WHAT NEEDS TO BE DONE:
Of the records that follow, copy only the lines from the line containing "- edit line" to the line containing "MathSTIC doctoral school.", both included, exactly as written.

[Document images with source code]

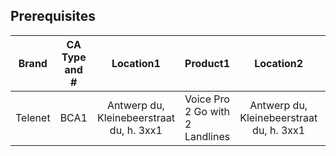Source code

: ## Prerequisites

|  Brand  | CA Type and # |                Location1                 | Product1                        |                Location2                 | Product2        |
|:-------:|:-------------:|:----------------------------------------:|---------------------------------|:----------------------------------------:|-----------------|
| Telenet |     BCA1      | Antwerp du, Kleinebeerstraat du, h. 3xx1 | Voice Pro 2 Go with 2 Landlines | Antwerp du, Kleinebeerstraat du, h. 3xx1 | Voice Pro Multi |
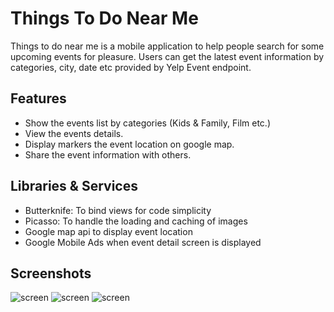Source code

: Things To Do Near Me
=============
Things to do near me is a mobile application to help people search for some upcoming events for pleasure. Users can get the latest event information by categories, city, date etc provided by Yelp Event endpoint.

## Features

* Show the events list by categories (Kids & Family, Film etc.)
* View the events details.
* Display markers the event location on google map.
* Share the event information with others.

## Libraries & Services

* Butterknife: To bind views for code simplicity
* Picasso: To handle the loading and caching of images
* Google map api to display event location
* Google Mobile Ads when event detail screen is displayed

## Screenshots

![screen](../master/things1.jpg)
![screen](../master/things2.jpg)
![screen](../master/things3.jpg)

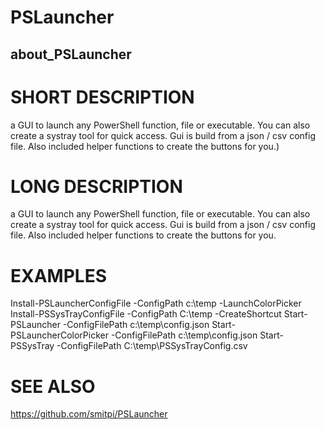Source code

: # PSLauncher
## about_PSLauncher

# SHORT DESCRIPTION
a GUI to launch any PowerShell function, file or executable. You can also create a systray tool for quick access.
Gui is build from a json / csv config file. Also included helper functions to create the buttons for you.)

# LONG DESCRIPTION
a GUI to launch any PowerShell function, file or executable. You can also create a systray tool for quick access.
Gui is build from a json / csv config file. Also included helper functions to create the buttons for you.

# EXAMPLES
Install-PSLauncherConfigFile -ConfigPath c:\temp -LaunchColorPicker Install-PSSysTrayConfigFile -ConfigPath C:\temp -CreateShortcut Start-PSLauncher -ConfigFilePath c:\temp\config.json Start-PSLauncherColorPicker -ConfigFilePath c:\temp\config.json Start-PSSysTray -ConfigFilePath C:\temp\PSSysTrayConfig.csv

# SEE ALSO
https://github.com/smitpi/PSLauncher


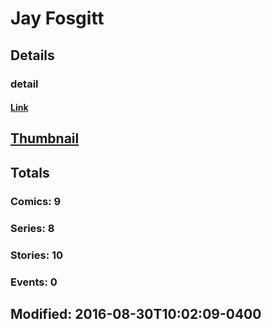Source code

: # Jay  Fosgitt 
## Details
### detail
#### [Link](http://marvel.com/comics/creators/12910/jay_fosgitt?utm_campaign=apiRef&utm_source=225578a89fc76f3d20fbffda5d17a88d)
## [Thumbnail](http://i.annihil.us/u/prod/marvel/i/mg/b/40/image_not_available.jpg)
## Totals
### Comics: 9
### Series: 8
### Stories: 10
### Events: 0
## Modified: 2016-08-30T10:02:09-0400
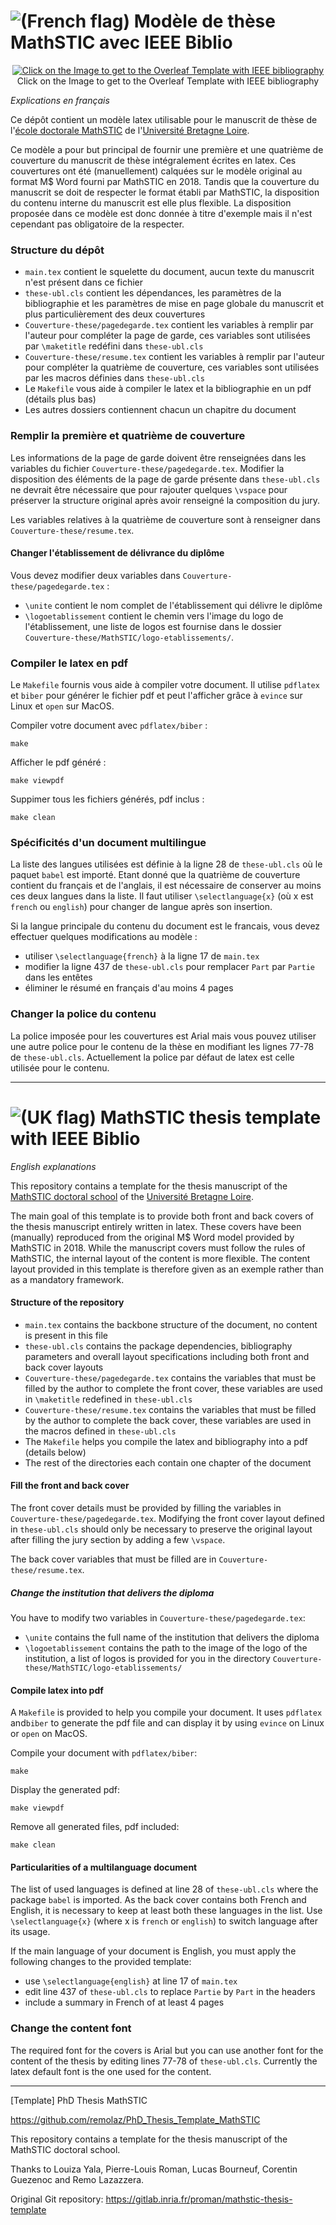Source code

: # ![(French flag)](https://upload.wikimedia.org/wikipedia/en/thumb/c/c3/Flag_of_France.svg/50px-Flag_of_France.svg.png) Modèle de thèse MathSTIC avec IEEE Biblio


<p align="center">
  <a href="https://www.overleaf.com/latex/templates/phd-thesis-template-for-mathstic-doctoral-school-of-the-universite-bretagne-loire/rwgqmttyhnjd"
     title="Overleaf Template Link">
    <img src="https://update.lib.berkeley.edu/wp-content/uploads/2017/08/Screen-Shot-2017-08-09-at-2.37.59-PM-1-300x157.png"
	 alt="Click on the Image to get to the Overleaf Template with IEEE bibliography" 
	 style="float: center; margin-center: 10px;" />
  </a>
Click on the Image to get to the Overleaf Template with IEEE bibliography
</p>



*Explications en français*

Ce dépôt contient un modèle latex utilisable pour le manuscrit de thèse de l'[école doctorale MathSTIC](https://ed-mathstic.u-bretagneloire.fr/) de l'[Université Bretagne Loire](https://u-bretagneloire.fr/).

Ce modèle a pour but principal de fournir une première et une quatrième de couverture du manuscrit de thèse intégralement écrites en latex.
Ces couvertures ont été (manuellement) calquées sur le modèle original au format M$ Word fourni par MathSTIC en 2018.
Tandis que la couverture du manuscrit se doit de respecter le format établi par MathSTIC, la disposition du contenu interne du manuscrit est elle plus flexible.
La disposition proposée dans ce modèle est donc donnée à titre d'exemple mais il n'est cependant pas obligatoire de la respecter.


### Structure du dépôt

- `main.tex` contient le squelette du document, aucun texte du manuscrit n'est présent dans ce fichier
- `these-ubl.cls` contient les dépendances, les paramètres de la bibliographie et les paramètres de mise en page globale du manuscrit et plus particulièrement des deux couvertures
- `Couverture-these/pagedegarde.tex` contient les variables à remplir par l'auteur pour compléter la page de garde, ces variables sont utilisées par `\maketitle` redéfini dans `these-ubl.cls`
- `Couverture-these/resume.tex` contient les variables à remplir par l'auteur pour compléter la quatrième de couverture, ces variables sont utilisées par les macros définies dans `these-ubl.cls`
- Le `Makefile` vous aide à compiler le latex et la bibliographie en un pdf (détails plus bas)
- Les autres dossiers contiennent chacun un chapitre du document


### Remplir la première et quatrième de couverture

Les informations de la page de garde doivent être renseignées dans les variables du fichier `Couverture-these/pagedegarde.tex`.
Modifier la disposition des éléments de la page de garde présente dans `these-ubl.cls` ne devrait  être nécessaire que pour rajouter quelques `\vspace` pour préserver la structure original après avoir renseigné la composition du jury.

Les variables relatives à la quatrième de couverture sont à renseigner dans `Couverture-these/resume.tex`.


#### Changer l'établissement de délivrance du diplôme

Vous devez modifier deux variables dans `Couverture-these/pagedegarde.tex` :

- `\unite` contient le nom complet de l'établissement qui délivre le diplôme
- `\logoetablissement` contient le chemin vers l'image du logo de l'établissement, une liste de logos est fournise dans le dossier `Couverture-these/MathSTIC/logo-etablissements/`.


### Compiler le latex en pdf

Le `Makefile` fournis vous aide à compiler votre document.
Il utilise `pdflatex` et `biber` pour générer le fichier pdf et peut l'afficher grâce à `evince` sur Linux et `open` sur MacOS.

Compiler votre document avec `pdflatex/biber` :

    make

Afficher le pdf généré :

    make viewpdf

Suppimer tous les fichiers générés, pdf inclus :

    make clean


### Spécificités d'un document multilingue

La liste des langues utilisées est définie à la ligne 28 de `these-ubl.cls` où le paquet `babel` est importé.
Etant donné que la quatrième de couverture contient du français et de l'anglais, il est nécessaire de conserver au moins ces deux langues dans la liste.
Il faut utiliser `\selectlanguage{x}` (où x est `french` ou `english`) pour changer de langue après son insertion.

Si la langue principale du contenu du document est le francais, vous devez effectuer quelques modifications au modèle :

- utiliser `\selectlanguage{french}` à la ligne 17 de `main.tex`
- modifier la ligne 437 de `these-ubl.cls` pour remplacer `Part` par `Partie` dans les entêtes
- éliminer le résumé en français d'au moins 4 pages


### Changer la police du contenu

La police imposée pour les couvertures est Arial mais vous pouvez utiliser une autre police pour le contenu de la thèse en modifiant les lignes 77-78 de `these-ubl.cls`.
Actuellement la police par défaut de latex est celle utilisée pour le contenu.


-----

# ![(UK flag)](https://upload.wikimedia.org/wikipedia/en/thumb/a/ae/Flag_of_the_United_Kingdom.svg/50px-Flag_of_the_United_Kingdom.svg.png) MathSTIC thesis template with IEEE Biblio

*English explanations*

This repository contains a template for the thesis manuscript of the [MathSTIC doctoral school](https://ed-mathstic.u-bretagneloire.fr/en) of the [Université Bretagne Loire](https://en.u-bretagneloire.fr/).

The main goal of this template is to provide both front and back covers of the thesis manuscript entirely written in latex.
These covers have been (manually) reproduced from the original M$ Word model provided by MathSTIC in 2018.
While the manuscript covers must follow the rules of MathSTIC, the internal layout of the content is more flexible.
The content layout provided in this template is therefore given as an exemple rather than as a  mandatory framework.


#### Structure of the repository

- `main.tex` contains the backbone structure of the document, no content is present in this file
- `these-ubl.cls` contains the package dependencies, bibliography parameters and overall layout specifications including both front and back cover layouts
- `Couverture-these/pagedegarde.tex` contains the variables that must be filled by the author to complete the front cover, these variables are used in `\maketitle` redefined in `these-ubl.cls`
- `Couverture-these/resume.tex` contains the variables that must be filled by the author to complete the back cover, these variables are used in the macros defined in `these-ubl.cls`
- The `Makefile` helps you compile the latex and bibliography into a pdf (details below)
- The rest of the directories each contain one chapter of the document


#### Fill the front and back cover

The front cover details must be provided by filling the variables in `Couverture-these/pagedegarde.tex`. Modifying the front cover layout defined in `these-ubl.cls` should only be necessary to preserve the original layout after filling the jury section by adding a few `\vspace`.

The back cover variables that must be filled are in `Couverture-these/resume.tex`.


##### Change the institution that delivers the diploma

You have to modify two variables in `Couverture-these/pagedegarde.tex`:

- `\unite` contains the full name of the institution that delivers the diploma
- `\logoetablissement` contains the path to the image of the logo of the institution, a list of logos is provided for you in the directory `Couverture-these/MathSTIC/logo-etablissements/`


#### Compile latex into pdf

A `Makefile` is provided to help you compile your document. It uses `pdflatex` and`biber` to generate the pdf file and can display it by using `evince` on Linux or `open` on MacOS.

Compile your document with `pdflatex/biber`:

	make

Display the generated pdf:

	make viewpdf

Remove all generated files, pdf included:

	make clean


#### Particularities of a multilanguage document

The list of used languages is defined at line 28 of `these-ubl.cls` where the package `babel` is imported.
As the back cover contains both French and English, it is necessary to keep at least both these languages in the list.
Use `\selectlanguage{x}` (where x is `french` or `english`) to switch language after its usage.

If the main language of your document is English, you must apply the following changes to the provided template:

- use `\selectlanguage{english}` at line 17 of `main.tex`
- edit line 437 of `these-ubl.cls` to replace `Partie` by `Part` in the headers
- include a summary in French of at least 4 pages


### Change the content font

The required font for the covers is Arial but you can use another font for the content of the thesis by editing lines 77-78 of `these-ubl.cls`.
Currently the latex default font is the one used for the content.


-----

[Template] PhD Thesis MathSTIC

https://github.com/remolaz/PhD_Thesis_Template_MathSTIC

This repository contains a template for the thesis manuscript of the MathSTIC doctoral school.

Thanks to Louiza Yala, Pierre-Louis Roman, Lucas Bourneuf, Corentin Guezenoc and Remo Lazazzera.

Original Git repository: https://gitlab.inria.fr/proman/mathstic-thesis-template

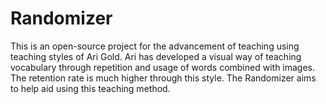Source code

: Randomizer
==========
This is an open-source project for the advancement of teaching using teaching styles of Ari Gold. Ari has developed
a visual way of teaching vocabulary through repetition and usage of words combined with images. The retention rate is
much higher through this style. The Randomizer aims to help aid using this teaching method.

ANSWER SPACE:
- edit line 437 of `these-ubl.cls` to replace `Partie` by `Part` in the headers
- include a summary in French of at least 4 pages


### Change the content font

The required font for the covers is Arial but you can use another font for the content of the thesis by editing lines 77-78 of `these-ubl.cls`.
Currently the latex default font is the one used for the content.


-----

[Template] PhD Thesis MathSTIC

https://github.com/remolaz/PhD_Thesis_Template_MathSTIC

This repository contains a template for the thesis manuscript of the MathSTIC doctoral school.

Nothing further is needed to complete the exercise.